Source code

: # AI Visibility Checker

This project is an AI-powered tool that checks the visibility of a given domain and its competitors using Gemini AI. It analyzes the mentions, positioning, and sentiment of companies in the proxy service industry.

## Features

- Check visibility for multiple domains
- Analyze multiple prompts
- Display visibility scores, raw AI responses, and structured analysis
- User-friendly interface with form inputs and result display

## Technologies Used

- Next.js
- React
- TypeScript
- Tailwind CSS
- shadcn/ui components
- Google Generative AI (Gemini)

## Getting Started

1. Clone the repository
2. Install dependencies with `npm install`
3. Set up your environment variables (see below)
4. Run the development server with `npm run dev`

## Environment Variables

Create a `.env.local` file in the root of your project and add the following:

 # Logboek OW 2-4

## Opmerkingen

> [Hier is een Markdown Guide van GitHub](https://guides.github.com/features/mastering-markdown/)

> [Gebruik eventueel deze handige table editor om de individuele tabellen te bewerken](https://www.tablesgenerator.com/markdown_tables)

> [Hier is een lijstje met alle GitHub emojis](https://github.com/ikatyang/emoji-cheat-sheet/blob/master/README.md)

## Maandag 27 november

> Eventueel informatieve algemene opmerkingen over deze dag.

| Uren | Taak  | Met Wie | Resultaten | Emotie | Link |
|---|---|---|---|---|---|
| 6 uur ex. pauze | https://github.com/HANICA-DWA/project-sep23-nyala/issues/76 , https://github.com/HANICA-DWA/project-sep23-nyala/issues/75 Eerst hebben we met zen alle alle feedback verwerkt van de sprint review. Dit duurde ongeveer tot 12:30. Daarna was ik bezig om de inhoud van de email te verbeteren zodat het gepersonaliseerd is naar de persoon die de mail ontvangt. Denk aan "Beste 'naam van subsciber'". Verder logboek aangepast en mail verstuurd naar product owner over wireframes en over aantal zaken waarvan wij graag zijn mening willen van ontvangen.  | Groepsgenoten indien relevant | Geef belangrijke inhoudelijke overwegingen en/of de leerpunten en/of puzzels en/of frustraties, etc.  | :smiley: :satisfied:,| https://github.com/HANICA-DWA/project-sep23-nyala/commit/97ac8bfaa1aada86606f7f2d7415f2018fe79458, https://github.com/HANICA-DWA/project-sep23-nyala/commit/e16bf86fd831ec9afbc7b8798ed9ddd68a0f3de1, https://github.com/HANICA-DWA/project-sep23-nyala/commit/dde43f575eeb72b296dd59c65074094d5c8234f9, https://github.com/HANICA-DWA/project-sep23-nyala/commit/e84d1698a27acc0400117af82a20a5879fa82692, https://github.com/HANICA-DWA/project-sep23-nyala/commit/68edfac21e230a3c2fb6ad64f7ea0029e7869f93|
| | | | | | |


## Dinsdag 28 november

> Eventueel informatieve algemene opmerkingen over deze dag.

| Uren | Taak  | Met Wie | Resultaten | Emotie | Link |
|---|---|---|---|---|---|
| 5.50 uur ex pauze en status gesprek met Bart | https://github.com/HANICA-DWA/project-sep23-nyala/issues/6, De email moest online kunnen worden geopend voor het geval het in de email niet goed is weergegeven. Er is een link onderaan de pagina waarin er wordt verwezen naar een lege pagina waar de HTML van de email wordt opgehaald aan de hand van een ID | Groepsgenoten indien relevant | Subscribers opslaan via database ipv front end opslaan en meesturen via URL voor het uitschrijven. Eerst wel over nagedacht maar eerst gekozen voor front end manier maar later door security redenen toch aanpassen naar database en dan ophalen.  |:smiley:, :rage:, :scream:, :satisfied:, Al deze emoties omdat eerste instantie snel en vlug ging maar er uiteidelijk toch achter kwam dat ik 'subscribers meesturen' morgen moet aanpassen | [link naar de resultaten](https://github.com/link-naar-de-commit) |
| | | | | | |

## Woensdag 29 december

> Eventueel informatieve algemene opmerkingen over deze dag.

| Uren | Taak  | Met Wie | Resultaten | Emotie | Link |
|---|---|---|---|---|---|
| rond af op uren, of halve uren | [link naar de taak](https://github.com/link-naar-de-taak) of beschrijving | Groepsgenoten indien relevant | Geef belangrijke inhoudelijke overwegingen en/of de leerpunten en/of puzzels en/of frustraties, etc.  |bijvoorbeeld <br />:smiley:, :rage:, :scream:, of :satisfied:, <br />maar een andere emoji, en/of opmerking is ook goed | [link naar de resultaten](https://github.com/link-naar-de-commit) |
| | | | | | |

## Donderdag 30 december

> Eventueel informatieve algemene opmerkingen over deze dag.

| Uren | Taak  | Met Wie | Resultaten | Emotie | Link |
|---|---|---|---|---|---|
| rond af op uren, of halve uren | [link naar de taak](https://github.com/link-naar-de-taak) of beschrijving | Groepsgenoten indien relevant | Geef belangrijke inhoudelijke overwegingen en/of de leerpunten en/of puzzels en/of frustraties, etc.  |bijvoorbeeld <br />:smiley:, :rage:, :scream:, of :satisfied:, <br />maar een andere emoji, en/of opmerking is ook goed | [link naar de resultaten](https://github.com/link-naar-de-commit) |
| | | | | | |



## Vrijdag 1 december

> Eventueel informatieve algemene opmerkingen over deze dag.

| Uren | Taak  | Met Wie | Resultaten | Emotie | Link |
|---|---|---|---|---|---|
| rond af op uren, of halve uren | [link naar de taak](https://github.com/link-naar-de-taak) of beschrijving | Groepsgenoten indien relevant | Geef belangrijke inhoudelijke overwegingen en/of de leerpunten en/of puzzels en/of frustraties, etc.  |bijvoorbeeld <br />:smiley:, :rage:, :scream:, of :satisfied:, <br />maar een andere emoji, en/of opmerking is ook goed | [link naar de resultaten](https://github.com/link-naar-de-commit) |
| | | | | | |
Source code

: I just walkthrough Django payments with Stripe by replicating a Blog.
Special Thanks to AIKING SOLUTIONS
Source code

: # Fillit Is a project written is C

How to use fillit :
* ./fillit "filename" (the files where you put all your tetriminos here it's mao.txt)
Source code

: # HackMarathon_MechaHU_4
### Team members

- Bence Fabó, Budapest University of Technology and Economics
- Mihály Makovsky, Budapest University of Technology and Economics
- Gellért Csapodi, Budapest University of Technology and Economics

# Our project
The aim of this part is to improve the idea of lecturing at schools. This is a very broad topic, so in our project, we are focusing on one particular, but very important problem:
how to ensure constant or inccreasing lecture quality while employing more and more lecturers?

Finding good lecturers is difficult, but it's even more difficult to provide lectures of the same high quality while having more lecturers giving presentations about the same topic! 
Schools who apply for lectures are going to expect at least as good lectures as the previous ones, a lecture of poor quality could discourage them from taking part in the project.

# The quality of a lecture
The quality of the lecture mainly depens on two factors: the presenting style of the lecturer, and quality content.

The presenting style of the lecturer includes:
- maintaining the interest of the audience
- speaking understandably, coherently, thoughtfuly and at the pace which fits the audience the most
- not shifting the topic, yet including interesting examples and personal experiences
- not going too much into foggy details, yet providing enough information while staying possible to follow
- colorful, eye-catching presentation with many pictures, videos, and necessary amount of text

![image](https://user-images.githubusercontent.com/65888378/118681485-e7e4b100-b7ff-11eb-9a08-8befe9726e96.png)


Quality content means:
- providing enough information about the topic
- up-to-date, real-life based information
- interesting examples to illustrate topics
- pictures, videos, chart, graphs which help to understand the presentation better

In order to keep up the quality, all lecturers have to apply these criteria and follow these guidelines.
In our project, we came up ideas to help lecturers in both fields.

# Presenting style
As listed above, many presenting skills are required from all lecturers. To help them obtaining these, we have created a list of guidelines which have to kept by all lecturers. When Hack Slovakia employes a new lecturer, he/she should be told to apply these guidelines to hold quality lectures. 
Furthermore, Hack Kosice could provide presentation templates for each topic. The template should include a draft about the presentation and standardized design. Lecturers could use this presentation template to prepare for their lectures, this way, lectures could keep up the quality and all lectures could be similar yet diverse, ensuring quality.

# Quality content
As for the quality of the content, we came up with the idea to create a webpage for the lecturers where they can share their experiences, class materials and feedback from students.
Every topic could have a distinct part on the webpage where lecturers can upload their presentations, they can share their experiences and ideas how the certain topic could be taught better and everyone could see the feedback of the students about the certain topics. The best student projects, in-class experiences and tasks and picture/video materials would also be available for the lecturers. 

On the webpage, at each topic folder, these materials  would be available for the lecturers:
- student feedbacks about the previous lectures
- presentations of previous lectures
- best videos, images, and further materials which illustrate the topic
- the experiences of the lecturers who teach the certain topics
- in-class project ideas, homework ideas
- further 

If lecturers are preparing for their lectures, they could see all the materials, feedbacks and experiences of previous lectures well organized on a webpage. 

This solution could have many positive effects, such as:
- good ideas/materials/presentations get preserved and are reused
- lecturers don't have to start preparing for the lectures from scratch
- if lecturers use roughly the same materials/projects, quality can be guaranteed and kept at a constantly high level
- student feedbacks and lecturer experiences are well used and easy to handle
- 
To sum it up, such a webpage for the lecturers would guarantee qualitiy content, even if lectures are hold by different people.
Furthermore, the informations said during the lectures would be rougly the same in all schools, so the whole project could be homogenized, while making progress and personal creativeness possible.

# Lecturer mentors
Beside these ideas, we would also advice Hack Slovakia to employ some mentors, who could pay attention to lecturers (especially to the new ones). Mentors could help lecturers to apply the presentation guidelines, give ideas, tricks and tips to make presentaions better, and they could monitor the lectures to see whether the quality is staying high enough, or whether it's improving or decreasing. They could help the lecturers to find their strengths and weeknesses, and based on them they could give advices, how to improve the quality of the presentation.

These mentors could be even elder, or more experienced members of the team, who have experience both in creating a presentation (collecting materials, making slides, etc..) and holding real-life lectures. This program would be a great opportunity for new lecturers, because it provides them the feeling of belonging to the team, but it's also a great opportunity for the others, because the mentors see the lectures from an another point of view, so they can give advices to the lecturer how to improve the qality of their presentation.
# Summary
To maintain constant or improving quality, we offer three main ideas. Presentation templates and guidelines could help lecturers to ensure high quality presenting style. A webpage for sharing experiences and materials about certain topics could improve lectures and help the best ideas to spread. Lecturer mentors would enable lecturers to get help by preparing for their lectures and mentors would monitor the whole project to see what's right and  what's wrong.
· · · · ·
→ **Work request**
Give an exact copy of the lines above from the line with "- providing enough" up to and including the line with "As listed above, many", and leave everything else out.

→ **Expected answer**
- providing enough information about the topic
- up-to-date, real-life based information
- interesting examples to illustrate topics
- pictures, videos, chart, graphs which help to understand the presentation better

In order to keep up the quality, all lecturers have to apply these criteria and follow these guidelines.
In our project, we came up ideas to help lecturers in both fields.

# Presenting style
As listed above, many presenting skills are required from all lecturers. To help them obtaining these, we have created a list of guidelines which have to kept by all lecturers. When Hack Slovakia employes a new lecturer, he/she should be told to apply these guidelines to hold quality lectures. 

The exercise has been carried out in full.